Performance issues are critical to the success of ADL. Performance bottlenecks include both network bandwidth and server processing capability. While we expect that network communication technology will improve steadily, particularly with the advent of ATM and BISDN, improvements in the performance of Internet servers will have to match huge increases in expected access requests. For example, in 1993 alone, the weekly access rate for NCSA's HTTP server at UIUC increased from 91K to 1.5M. The peak request arrival rate at NCSA exceeds 20 requests/second, while current high-end workstations can handle only about 4 requests/second [8]. The requests to the NCSA server typically involve only simple file retrieval operations, whereas requests to the ADL server will involve much more intensive I/O and CPU activities with, for example, the use of run-time wavelet transforms and content-based searching on metadata and images.
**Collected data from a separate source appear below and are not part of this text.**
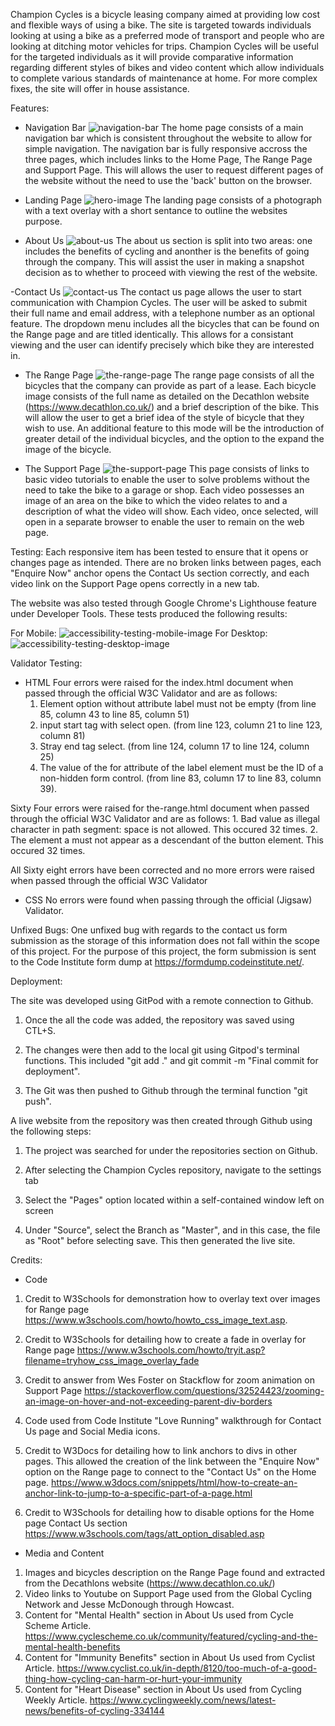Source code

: Champion Cycles is a bicycle leasing company aimed at providing low cost and flexible ways of using a bike. The site is targeted towards individuals looking at using a bike as a preferred mode of transport and people who are looking at ditching motor vehicles for trips. Champion Cycles will be useful for the targeted individuals as it will provide comparative information regarding different styles of bikes and video content which allow individuals to complete various standards of maintenance at home. For more complex fixes, the site will offer in house assistance.

Features:
- Navigation Bar
![navigation-bar](https://user-images.githubusercontent.com/85314939/127751269-6bdf2932-ea4c-42c3-af1f-3272ac895481.PNG)
The home page consists of a main navigation bar which is consistent throughout the website to allow for simple navigation. The navigation bar is fully responsive accross the three pages, which includes links to the Home Page, The Range Page and Support Page. This will allows the user to request different pages of the website without the need to use the 'back' button on the browser.

- Landing Page
![hero-image](https://user-images.githubusercontent.com/85314939/127751277-178f66b1-e9ee-47f1-ae42-23d66bfa6f8d.PNG)
The landing page consists of a photograph with a text overlay with a short sentance to outline the websites purpose. 

- About Us
![about-us](https://user-images.githubusercontent.com/85314939/127751284-16ee60e6-0cfb-4013-bbfe-f5ffd082a030.PNG)
The about us section is split into two areas: one includes the benefits of cycling and anonther is the benefits of going through the company. This will assist the user in making a snapshot decision as to whether to proceed with viewing the rest of the website.

-Contact Us
![contact-us](https://user-images.githubusercontent.com/85314939/127751286-7c66c671-9579-4c6d-be6c-ba1a3952ea17.PNG)
The contact us page allows the user to start communication with Champion Cycles. The user will be asked to submit their full name and email address, with a telephone number as an optional feature. The dropdown menu includes all the bicycles that can be found on the Range page and are titled identically. This allows for a consistant viewing and the user can identify precisely which bike they are interested in.

- The Range Page
![the-range-page](https://user-images.githubusercontent.com/85314939/127751291-0605fb74-80dc-4a0d-b613-6b63c956f650.PNG)
The range page consists of all the bicycles that the company can provide as part of a lease. Each bicycle image consists of the full name as detailed on the Decathlon website (https://www.decathlon.co.uk/) and a brief description of the bike. This will allow the user to get a brief idea of the style of bicycle that they wish to use. An additional feature to this mode will be the introduction of greater detail of the individual bicycles, and the option to the expand the image of the bicycle.

- The Support Page
![the-support-page](https://user-images.githubusercontent.com/85314939/127751295-5079308e-d5af-414d-bbc4-6fed4535402e.PNG)
This page consists of links to basic video tutorials to enable the user to solve problems without the need to take the bike to a garage or shop. Each video possesses an image of an area on the bike to which the video relates to and a description of what the video will show. Each video, once selected, will open in a separate browser to enable the user to remain on the web page.

Testing:
Each responsive item has been tested to ensure that it opens or changes page as intended. There are no broken links between pages, each "Enquire Now" anchor opens the Contact Us section correctly, and each video link on the Support Page opens correctly in a new tab.

The website was also tested through Google Chrome's Lighthouse feature under Developer Tools. These tests produced the following results:

For Mobile:
![accessibility-testing-mobile-image](https://user-images.githubusercontent.com/85314939/127751306-c7d78a84-6463-45f5-a9d8-cc08b8048c35.PNG)
For Desktop:
![accessibility-testing-desktop-image](https://user-images.githubusercontent.com/85314939/127751309-c218bfca-6512-4fa1-ab72-d2d3b3b9b04d.PNG)

Validator Testing:
- HTML
Four errors were raised for the index.html document when passed through the official W3C Validator and are as follows:
    1. Element option without attribute label must not be empty (from line 85, column 43 to line 85, column 51)
    2.  input start tag with select open. (from line 123, column 21 to line 123, column 81)
    3.  Stray end tag select. (from line 124, column 17 to line 124, column 25)
    4. The value of the for attribute of the label element must be the ID of a non-hidden form control. (from line 83, column 17 to line 83, column 39).

Sixty Four errors were raised for the-range.html document when passed through the official W3C Validator and are as follows:
    1. Bad value as illegal character in path segment: space is not allowed. This occured 32 times.
    2. The element a must not appear as a descendant of the button element. This occured 32 times.

All Sixty eight errors have been corrected and no more errors were raised when passed through the official W3C Validator

- CSS
No errors were found when passing through the official (Jigsaw) Validator.

Unfixed Bugs:
One unfixed bug with regards to the contact us form submission as the storage of this information does not fall within the scope of this project. For the purpose of this project, the form submission is sent to the Code Institute form dump at https://formdump.codeinstitute.net/.

Deployment:

The site was developed using GitPod with a remote connection to Github.

1. Once the all the code was added, the repository was saved using CTL+S.

2. The changes were then add to the local git using Gitpod's terminal functions. This included "git add ." and git commit -m "Final commit for deployment".

3. The Git was then pushed to Github through the terminal function "git push".

A live website from the repository was then created through Github using the following steps:

1. The project was searched for under the repositories section on Github.

2. After selecting the Champion Cycles repository, navigate to the settings tab

3. Select the "Pages" option located within a self-contained window left on screen

4. Under "Source", select the Branch as "Master", and in this case, the file as "Root" before selecting save. This then generated the live site.

Credits:
- Code
1. Credit to W3Schools for demonstration how to overlay text over images for Range page https://www.w3schools.com/howto/howto_css_image_text.asp.

2. Credit to W3Schools for detailing how to create a fade in overlay for Range page https://www.w3schools.com/howto/tryit.asp?filename=tryhow_css_image_overlay_fade

3. Credit to answer from Wes Foster on Stackflow for zoom animation on Support Page https://stackoverflow.com/questions/32524423/zooming-an-image-on-hover-and-not-exceeding-parent-div-borders

4. Code used from Code Institute "Love Running" walkthrough for Contact Us page and Social Media icons.

5. Credit to W3Docs for detailing how to link anchors to divs in other pages. This allowed the creation of the link between the "Enquire Now" option on the Range page to connect to the "Contact Us" on the Home page. https://www.w3docs.com/snippets/html/how-to-create-an-anchor-link-to-jump-to-a-specific-part-of-a-page.html

6. Credit to W3Schools for detailing how to disable options for the Home page Contact Us section https://www.w3schools.com/tags/att_option_disabled.asp

- Media and Content
1. Images and bicycles description on the Range Page found and extracted from the Decathlons website (https://www.decathlon.co.uk/)
2. Video links to Youtube on Support Page used from the Global Cycling Network and Jesse McDonough through Howcast.
3. Content for "Mental Health" section in About Us used from Cycle Scheme Article. https://www.cyclescheme.co.uk/community/featured/cycling-and-the-mental-health-benefits
4. Content for "Immunity Benefits" section in About Us used from Cyclist Article. https://www.cyclist.co.uk/in-depth/8120/too-much-of-a-good-thing-how-cycling-can-harm-or-hurt-your-immunity
5. Content for "Heart Disease" section in About Us used from Cycling Weekly Article. https://www.cyclingweekly.com/news/latest-news/benefits-of-cycling-334144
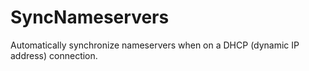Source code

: # SyncNameservers
Automatically synchronize nameservers when on a DHCP (dynamic IP address) connection.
The Alexandria Project, like many other projects, is investigating parallel computation [2] to address performance issues, for example, scheduling on multiprocessors and parallel I/O, parallel forward wavelet transform in image ingest, and parallel reverse wavelet transform for efficient browsing of multi-scale images. Although the sequential wavelet transform has a complexity proportional to the size of the image, the computing time is still slow for a large image (e.g. 2 minutes in a SPARC-10 workstation for a 1024x1024 image) and parallelization of wavelet transforms is beneficial. The main research is the efficient compression and retrieval of wavelet coefficients and image reconstruction with the support of parallel I/O. In this paper, we focus on improvements in the HTTP server performance.
A goal of the Alexandria Project
is to develop high performance DL servers
based on clusters of workstations, parallel machines,
and parallel I/O facilities. The system we are developing
includes networked Sun and DEC workstations and a
Meiko CS-2 (distributed memory machine).
As depicted in Fig. 4 
,
the main component of the system
is a distributed scheduler that
executes information retrieval and processing operations in response to HTTP
requests.
Figure 4: The parallel server.
We have developed the preliminary version of SWEB, a parallel HTTP server which contains a set of collaborative processing units, each of which is capable of handling a user request. The distinguishing feature of SWEB is resource optimization by close collaboration of multiple processing units. Each processing unit is a workstation (e.g. SUN SPARC or a Meiko CS-2 node) linked to a local disk. The disks are NFS-mounted to all processing units. Resource constraints affecting the performance of the server are: CPU speed and memory size of one processing unit; the background load imposed by non-SWEB processes; I/O bandwidth between the processing unit and its local disk; network latency and bandwidth between a processing unit and a remote disk, when the accessed files are not stored in the local disk; and disk contention when multiple I/O requests are accessing the same disk. Scalability of the server is achieved by actively monitoring the CPU, disk I/O, and network loads of system resource units, and then dynamically scheduling user HTTP requests to a proper workstation for efficient processing.
Our experiments indicate that SWEB provides a sustained round-trip performance of response time when the number of requests reaches 5 to 30 million per week. The following table shows the performance of SWEB on 6 Meiko CS-2 nodes, compared with single-node server performance, in accessing image files of average size 1.5MB when the number of requests varies from 2 to 20 per second. The round-trip total response time in seconds is improved significantly by using multiple processing units, and the response time does not change significantly when the number of requests per second (rps) increases. We have observed similar speedups using a multi-node server when varying the size of image files.
NCSA [8] has built a multi-workstation HTTP server based on round-robin domain name resolution to assign requests to workstations. This technique is effective when HTTP requests return relatively uniform-sized chunks of HTML. For ADL, however, the computational and I/O demands of requests may vary dramatically because of large images and variable-sized metadata. We have compared the round-robin approach to our load-balancing approach for different file sizes and have observed a 20% to 50% improvement in performance.